Love's Own Reward
Page 14
The sudden scrape of his chair drew Charley’s attention.
“Let’s go.”
He saw her puzzled recoil at his harsh tone. How to explain it? He didn’t try. He grabbed up the various shopping bags and began to stalk toward the glass elevators. He could hear Charley hustling after him, but he didn’t slow his pace until she called out his name, softly, in confusion. Then if he didn’t feel bad enough, she ground the guilt deeper.
“I’m sorry, Jess. I guess I’m just not very good at this. But I really have had a good time, and I want to thank you—”
He turned on her, expression hard and angry. “Why are you apologizing to me? I’m the one who’s being a jerk, and you’re telling me you’re sorry. Well, it’s not your fault, Charley. Goddammit, stop letting people wipe their feet on you!”
She stared up at him, her eyes showing surprise and agitation. He couldn’t stand it. Cursing under his breath, he whirled away and then ran the last few feet to catch the empty elevator just as the doors were beginning to close. He held them open for her and stared straight up so he wouldn’t have to see her wounded face.
“Jess, whatever I did—”
His gaze dropped, leveling a fierce glare. “It wasn’t you. It was me. Okay? Why do you always assume it’s you? You’re not responsible for me being a son of a bitch, so why don’t you just come out and say, ‘Jess, you’re acting like a son of a bitch. Knock it off.’ ”

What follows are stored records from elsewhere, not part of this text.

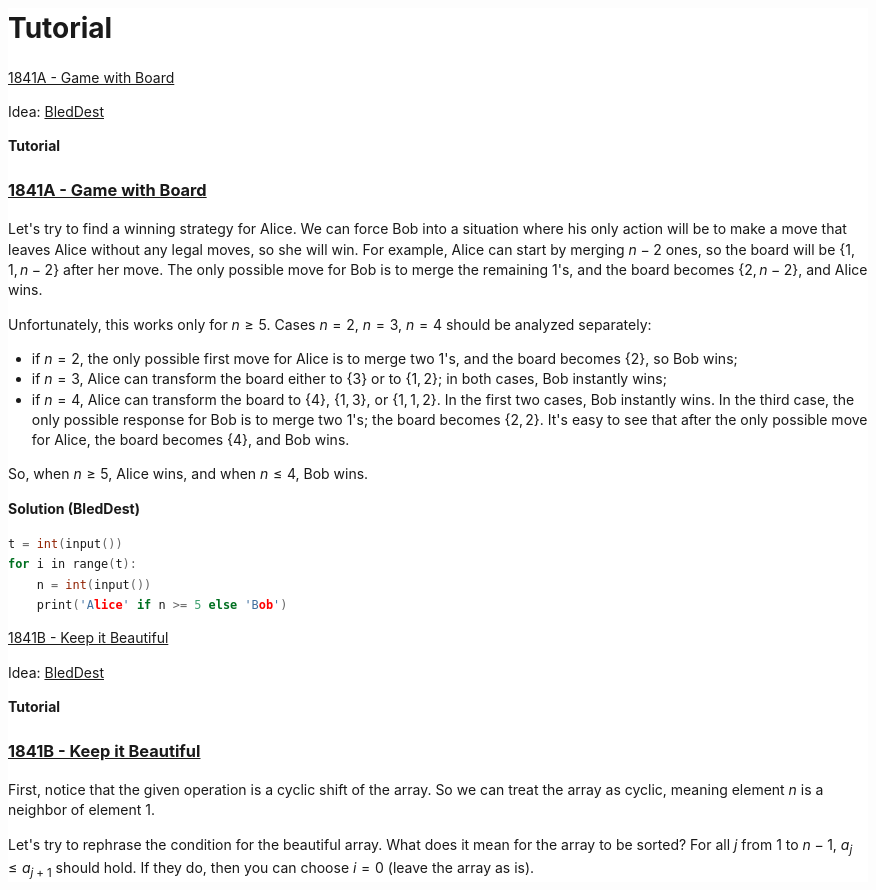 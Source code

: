 # Tutorial

[1841A - Game with Board](../problems/A._Game_with_Board.md "Educational Codeforces Round 150 (Rated for Div. 2)")

Idea: [BledDest](https://codeforces.com/profile/BledDest "International Grandmaster BledDest")

 **Tutorial**
### [1841A - Game with Board](../problems/A._Game_with_Board.md "Educational Codeforces Round 150 (Rated for Div. 2)")

Let's try to find a winning strategy for Alice. We can force Bob into a situation where his only action will be to make a move that leaves Alice without any legal moves, so she will win. For example, Alice can start by merging $n-2$ ones, so the board will be $\{1, 1, n-2\}$ after her move. The only possible move for Bob is to merge the remaining $1$'s, and the board becomes $\{2, n-2\}$, and Alice wins.

Unfortunately, this works only for $n \ge 5$. Cases $n=2$, $n=3$, $n=4$ should be analyzed separately:

* if $n=2$, the only possible first move for Alice is to merge two $1$'s, and the board becomes $\{2\}$, so Bob wins;
* if $n=3$, Alice can transform the board either to $\{3\}$ or to $\{1,2\}$; in both cases, Bob instantly wins;
* if $n=4$, Alice can transform the board to $\{4\}$, $\{1,3\}$, or $\{1,1,2\}$. In the first two cases, Bob instantly wins. In the third case, the only possible response for Bob is to merge two $1$'s; the board becomes $\{2,2\}$. It's easy to see that after the only possible move for Alice, the board becomes $\{4\}$, and Bob wins.

So, when $n \ge 5$, Alice wins, and when $n \le 4$, Bob wins.

 **Solution (BledDest)**
```cpp
t = int(input())
for i in range(t):
    n = int(input())
    print('Alice' if n >= 5 else 'Bob')
```
[1841B - Keep it Beautiful](../problems/B._Keep_it_Beautiful.md "Educational Codeforces Round 150 (Rated for Div. 2)")

Idea: [BledDest](https://codeforces.com/profile/BledDest "International Grandmaster BledDest")

 **Tutorial**
### [1841B - Keep it Beautiful](../problems/B._Keep_it_Beautiful.md "Educational Codeforces Round 150 (Rated for Div. 2)")

First, notice that the given operation is a cyclic shift of the array. So we can treat the array as cyclic, meaning element $n$ is a neighbor of element $1$.

Let's try to rephrase the condition for the beautiful array. What does it mean for the array to be sorted? For all $j$ from $1$ to $n-1$, $a_j \le a_{j+1}$ should hold. If they do, then you can choose $i=0$ (leave the array as is).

The door shushed closed and the floor began to drop. Charley braced, then met his glower unswervingly.
“Jess McMasters, you’re acting like a son of a—”
He grasped the back of her neck, digging his fingers into her hair as he dragged her up against him. His kiss was hard and demanding, wild with the want bottled up inside since she’d told him the underwear in her secret bag was silk. His tongue slashed along the crease of her lips and then plunged between them when they yielded with an unguarded softness. She tasted of coffee and rich chocolate and his control fractured. His knee jammed between hers so that she rode his thigh. Her back was pressed to the glass as he moved against her, rocking, rubbing with the whole length of his body until she moaned his name in helpless abandon.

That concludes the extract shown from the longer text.